Data under study:
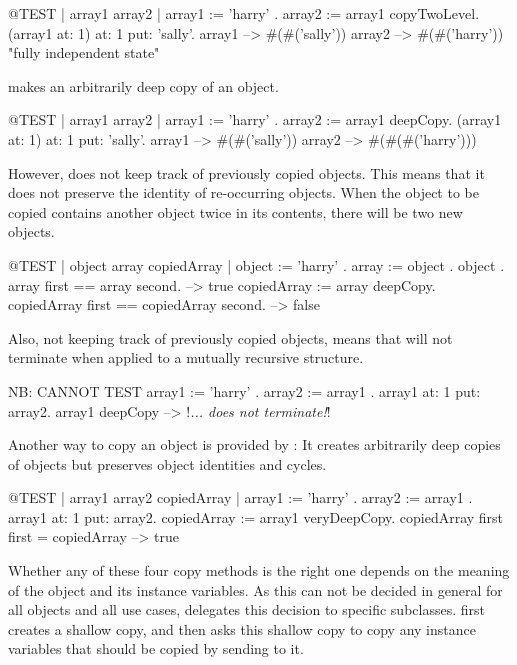 \documentclass[a4paper,10pt,twoside]{book}
\begin{document}
\begin{code}{@TEST | array1 array2 |}
array1 := { { 'harry' } } .
array2 := array1 copyTwoLevel.
(array1 at: 1) at: 1 put: 'sally'.
array1 --> #(#('sally'))
array2 --> #(#('harry'))    "fully independent state"
\end{code}

 makes an arbitrarily deep copy of an object.

\begin{code}{@TEST | array1 array2 |}
array1 := { { { 'harry' } } } .
array2 := array1 deepCopy.
(array1 at: 1) at: 1 put: 'sally'.
array1 --> #(#('sally'))
array2 --> #(#(#('harry')))
\end{code}

However,  does not keep track of previously copied objects. This means that it does not preserve the identity of re-occurring objects. When the object to be copied contains another object twice in its contents, there will be two new objects. 

\begin{code}{@TEST | object array copiedArray |}
object := { 'harry' }.
array := { object . object }.
array first == array second. --> true
copiedArray := array deepCopy.
copiedArray first == copiedArray second. --> false
\end{code}

Also, not keeping track of previously copied objects, means that  will not terminate when applied to a mutually recursive structure.

\begin{code}{NB: CANNOT TEST}
array1 := { 'harry' }.
array2 := { array1 }.
array1 at: 1 put: array2.
array1 deepCopy --> !\emph{... does not terminate!}!
\end{code}

Another way to copy an object is provided by : 
It creates arbitrarily deep copies of objects but preserves object identities and cycles. 

\begin{code}{@TEST | array1 array2 copiedArray |}
array1 := { 'harry' }.
array2 := { array1 }.
array1 at: 1 put: array2.
copiedArray := array1 veryDeepCopy.
copiedArray first first = copiedArray --> true
\end{code}

Whether any of these four copy methods is the right one depends on the meaning of the object and its instance variables. 
As this can not be decided in general for all objects and all use cases,  delegates this decision to specific subclasses. 
 first creates a shallow copy, and then asks this shallow copy to copy any instance variables that should be copied by sending  to it.
\end{document}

Action item: For every line in the data above that has the string "previously", return that line.

Response:
However,  does not keep track of previously copied objects. This means that it does not preserve the identity of re-occurring objects. When the object to be copied contains another object twice in its contents, there will be two new objects. 
Also, not keeping track of previously copied objects, means that  will not terminate when applied to a mutually recursive structure.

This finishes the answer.